PLACE: COMMISSION CONFERENCE ROOM, ROOM 578, CITY HALL
TIME: 11:30 A.M. ADDRESS: 13-19 S 38TH ST AND 3723 AND 3725 CHESTNUT ST
Project: Demolish two buildings, construct mixed-use tower Review Requested: Final Approval and In Concept Owner: Episcopal Diocese of Pennsylvania Applicant: Neil Sklaroff, Ballard Spahr LLP
History: 1889; Church of the Savior, Parish Building and Rectory; Charles M. Burns, architect; rebuilt after fire, 1902-1906 Individual Designation: 5/7/1981 District Designation: None
Staff Contact: Jon Farnham, firstname.lastname@example.org, 215-686-7660
The Italianate church – originally called the Church of the Savior -- was built in 1898 by Charles Burns, a prominent ecclesiastical architect of the late 19th and early 20th centuries, and rebuilt in 1906 after a fire. Burns’ work includes the Church of the Advocate in North Philadelphia and portions of St. Timothy’s Protestant Episcopal Church on Ridge Avenue.
Burns also built the brownstone at 3725 Chestnut and modified the existing house at 3721 to serve the church complex.
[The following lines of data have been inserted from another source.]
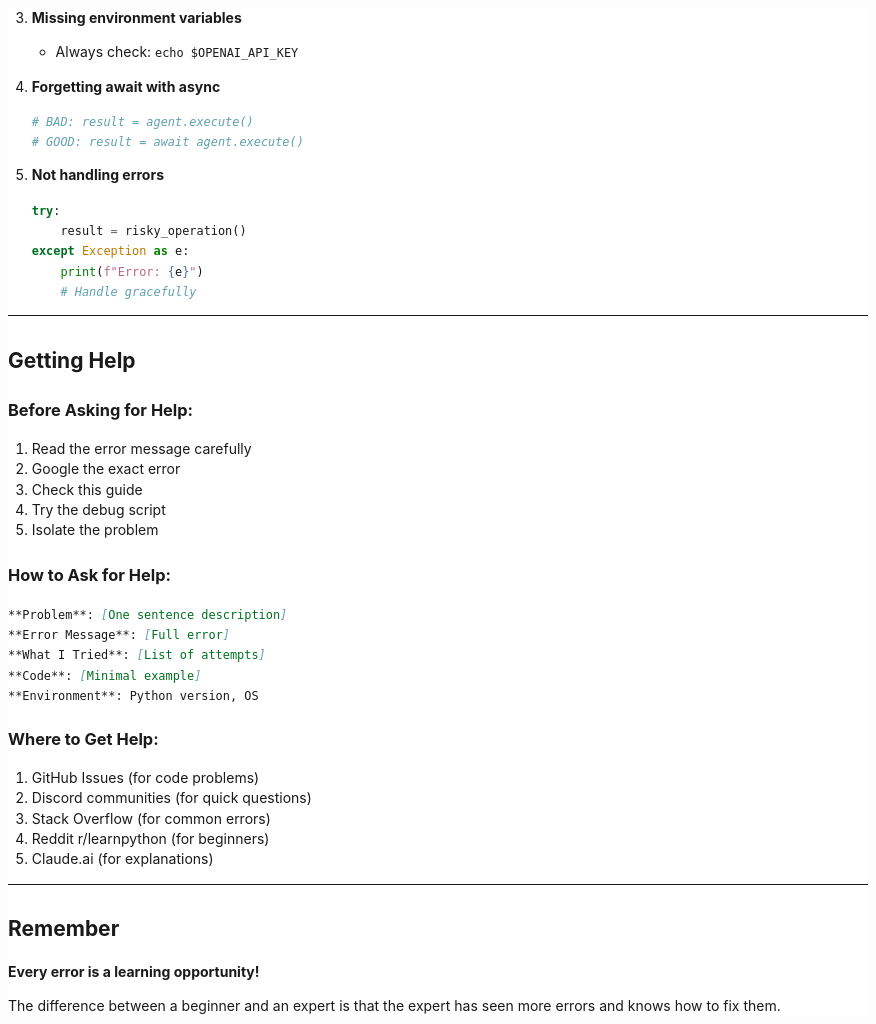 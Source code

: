 3. **Missing environment variables**
   - Always check: `echo $OPENAI_API_KEY`

4. **Forgetting await with async**
   ```python
   # BAD: result = agent.execute()
   # GOOD: result = await agent.execute()
   ```

5. **Not handling errors**
   ```python
   try:
       result = risky_operation()
   except Exception as e:
       print(f"Error: {e}")
       # Handle gracefully
   ```

---

## Getting Help

### Before Asking for Help:
1. Read the error message carefully
2. Google the exact error
3. Check this guide
4. Try the debug script
5. Isolate the problem

### How to Ask for Help:
```markdown
**Problem**: [One sentence description]
**Error Message**: [Full error]
**What I Tried**: [List of attempts]
**Code**: [Minimal example]
**Environment**: Python version, OS
```

### Where to Get Help:
1. GitHub Issues (for code problems)
2. Discord communities (for quick questions)
3. Stack Overflow (for common errors)
4. Reddit r/learnpython (for beginners)
5. Claude.ai (for explanations)

---

## Remember

**Every error is a learning opportunity!**

The difference between a beginner and an expert is that the expert has seen more errors and knows how to fix them.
A passage from Chestnut Street connects the buildings to the church’s interior courtyard.
The buildings are listed on the National Register of Historic Places as a related complex, Gallery said. But they are listed separately on the Philadelphia Register.
One aspect of the plan that makes it “an interesting, complicated proposal,” Gallery said, is that both the cathedral and the two Chestnut Street buildings are on the Register and the corner garden is not. “So the question of what is the Historical Commission’s jurisdiction has been a little complicated to figure out,” he said.
“The other thing that makes it very complicated is that they’re claiming this is in the public interest, which is what we have a lot of concern about,” Gallery continued.
Buildings on the Philadelphia Register can be altered or demolished if preserving them would be a financial hardship on the owner, or if changing or razing them is in the public interest, according to the preservation ordinance. The public interest provision that allows for demolition has been applied in only a few cases, including the expansion of the Pennsylvania Convention Center and the Curtis Institute of Music’s new building.
The church “seems to be claiming that the public interest is getting money for the organization to be able to make the repairs to the cathedral,” Gallery said. “Whether that was really intended by the public interest provision gives us a lot of concerns about it.”
The Preservation Alliance is also questioning whether the scale of the proposed apartment building is “an appropriate relationship to the cathedral,” he said.
The size and glass treatment of the apartment tower and a section that would block light from entering the church’s stained glass windows are all adverse impacts on the cathedral, according to the Preservation Alliance.
The church’s “objectives are obviously good objectives,” Gallery said. “They’re trying to find a way to preserve their church building and improve their own space. But the scale, massing and character of the new building seems to be overwhelming in relation to the cathedral itself.”
The cathedral’s neighbors have not taken a stance on the proposal, and many are not yet aware of the plan, Gallery also said. Leaders of the Spruce Hill and Powelton Village sections have not opposed the plan. “It’s not on anyone’s real turf, so none of them think it has an impact on their neighborhood,” he said.